WHAT TO PRODUCE —
A single stretch of the material below is to be transcribed exactly, starting at the line with "### Actions" and ending after the line with "### Informations".

DATASET —

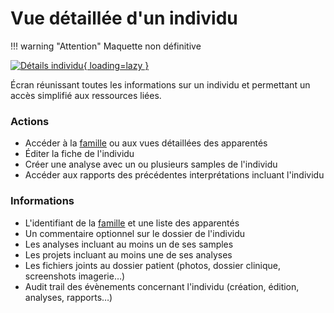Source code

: # Vue détaillée d'un individu

!!! warning "Attention"
    Maquette non définitive

[![Détails individu](/images/mockup/details-person.jpg){ loading=lazy }](/images/mockup/details-person.jpg)

Écran réunissant toutes les informations sur un individu et permettant un accès simplifié aux ressources liées.

### Actions
- Accéder à la [famille](./details-family.md) ou aux vues détaillées des apparentés
- Éditer la fiche de l'individu
- Créer une analyse avec un ou plusieurs samples de l'individu
- Accéder aux rapports des précédentes interprétations incluant l'individu


### Informations
- L'identifiant de la [famille](./details-family.md) et une liste des apparentés
- Un commentaire optionnel sur le dossier de l'individu
- Les analyses incluant au moins un de ses samples
- Les projets incluant au moins une de ses analyses
- Les fichiers joints au dossier patient (photos, dossier clinique, screenshots imagerie…)
- Audit trail des évènements concernant l'individu (création, édition, analyses, rapports…)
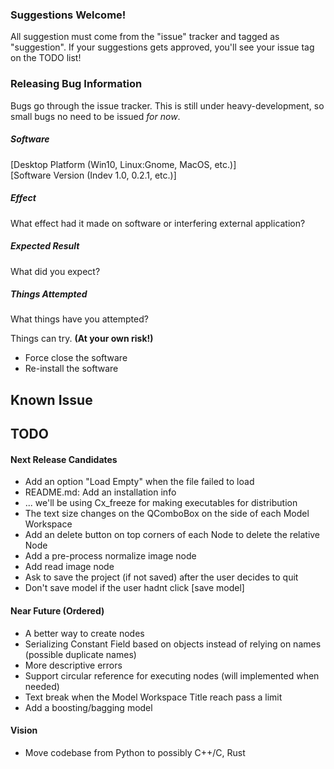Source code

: ### Suggestions Welcome!
All suggestion must come from the "issue" tracker and tagged as "suggestion".
If your suggestions gets approved, you'll see your issue tag on the
TODO list!

### Releasing Bug Information
Bugs go through the issue tracker. This is still under heavy-development,
so small bugs no need to be issued *for now*.

##### Software
[Desktop Platform (Win10, Linux:Gnome, MacOS, etc.)]  
[Software Version (Indev 1.0, 0.2.1, etc.)]

##### Effect
What effect had it made on software or interfering external application?

##### Expected Result
What did you expect?

##### Things Attempted
What things have you attempted?

Things can try. __(At your own risk!)__
* Force close the software
* Re-install the software

## Known Issue

## TODO

#### Next Release Candidates
- Add an option "Load Empty" when the file failed to load
- README.md: Add an installation info
- ... we'll be using Cx_freeze for making executables for distribution
- The text size changes on the QComboBox on the side of each Model Workspace
- Add an delete button on top corners of each Node to delete the relative Node
- Add a pre-process normalize image node
- Add read image node
- Ask to save the project (if not saved) after the user decides to quit
- Don't save model if the user hadnt click [save model]

#### Near Future (Ordered)
- A better way to create nodes
- Serializing Constant Field based on objects instead of relying on names (possible duplicate names)
- More descriptive errors
- Support circular reference for executing nodes (will implemented when needed)
- Text break when the Model Workspace Title reach pass a limit
- Add a boosting/bagging model

#### Vision
- Move codebase from Python to possibly C++/C, Rust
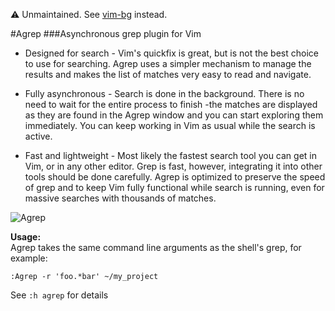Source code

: :warning: Unmaintained. See [vim-bg](https://github.com/bobrippling/vim-bg) instead.


#Agrep
###Asynchronous grep plugin for Vim

* Designed for search - Vim's quickfix is great, but is not the best choice
  to use for searching. Agrep uses a simpler mechanism to manage the results
  and makes the list of matches very easy to read and navigate.

* Fully asynchronous - Search is done in the background. There is no need to
  wait for the entire process to finish -the matches are displayed as they are
  found in the Agrep window and you can start exploring them immediately. You
  can keep working in Vim as usual while the search is active.

* Fast and lightweight - Most likely the fastest search tool you can get in
  Vim, or in any other editor. Grep is fast, however, integrating it into other
  tools should be done carefully. Agrep is optimized to preserve the speed of
  grep and to keep Vim fully functional while search is running, even for
  massive searches with thousands of matches.

![Agrep](http://i.imgur.com/gW8q0Kk.gif?1)

__Usage:__  
Agrep takes the same command line arguments as the shell's grep, for example:

`:Agrep -r 'foo.*bar' ~/my_project`

See `:h agrep` for details
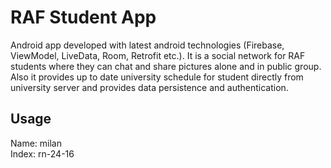 # RAF Student App

Android app developed with latest android technologies (Firebase, ViewModel, LiveData, Room, Retrofit etc.). It is a social network for RAF students where they can chat and share pictures alone and in public group. Also it provides up to date university schedule for student directly from university server and provides data persistence and authentication.

## Usage

Name: milan  
Index: rn-24-16

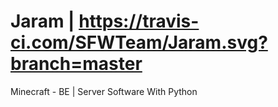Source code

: # Jaram | https://travis-ci.com/SFWTeam/Jaram.svg?branch=master
Minecraft - BE | Server Software With Python
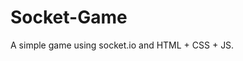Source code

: # Socket-Game
A simple game using socket.io and HTML + CSS + JS.

<h1 align="center">
    <img alt="game" title="#delicinha" src="https://github.com/Spinnafre/Socket-Game/blob/master/game.gif" width="0%" />
</h1>
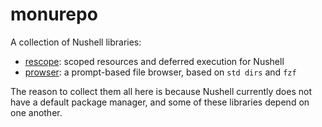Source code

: # monurepo

A collection of Nushell libraries:

- [rescope](./rescope/README.md): scoped resources and deferred execution for Nushell
- [prowser](./prowser/README.md): a prompt-based file browser, based on `std dirs` and `fzf`

The reason to collect them all here is because Nushell currently does not have a default package manager,
and some of these libraries depend on one another.

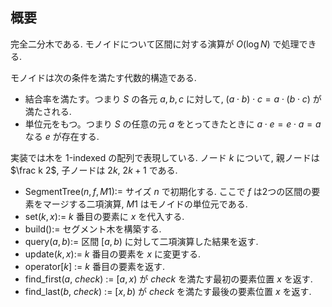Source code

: ## 概要

完全二分木である. モノイドについて区間に対する演算が $O(\log N)$ で処理できる.

モノイドは次の条件を満たす代数的構造である.

* 結合率を満たす。つまり $S$ の各元 $a, b, c$ に対して, $(a \cdot b) \cdot c = a \cdot (b \cdot c)$ が満たされる.
* 単位元をもつ。つまり $S$ の任意の元 $a$ をとってきたときに $a \cdot e = e \cdot a = a$ なる $e$ が存在する.

実装では木を 1-indexed の配列で表現している. ノード $k$ について, 親ノードは $\frac k 2$, 子ノードは $2k$, $2k+1$ である.

* $\mathrm{SegmentTree}(n, f, M1)$:= サイズ $n$ で初期化する. ここで $f$ は2つの区間の要素をマージする二項演算, $M1$ はモノイドの単位元である.
* $\mathrm{set}(k, x)$:= $k$ 番目の要素に $x$ を代入する.
* $\mathrm{build}()$:= セグメント木を構築する.
* $\mathrm{query}(a, b)$:= 区間 $[a, b)$ に対して二項演算した結果を返す.
* $\mathrm{update}(k, x)$:= $k$ 番目の要素を $x$ に変更する.
* operator[$k$] := $k$ 番目の要素を返す.
* find_first($a$, $check$) := $[a,x)$ が $check$ を満たす最初の要素位置 $x$ を返す.
* find_last($b$, $check$) := $[x,b)$ が $check$ を満たす最後の要素位置 $x$ を返す.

RESULT OF THIS TASK —
### Actions
- Accéder à la [famille](./details-family.md) ou aux vues détaillées des apparentés
- Éditer la fiche de l'individu
- Créer une analyse avec un ou plusieurs samples de l'individu
- Accéder aux rapports des précédentes interprétations incluant l'individu


### Informations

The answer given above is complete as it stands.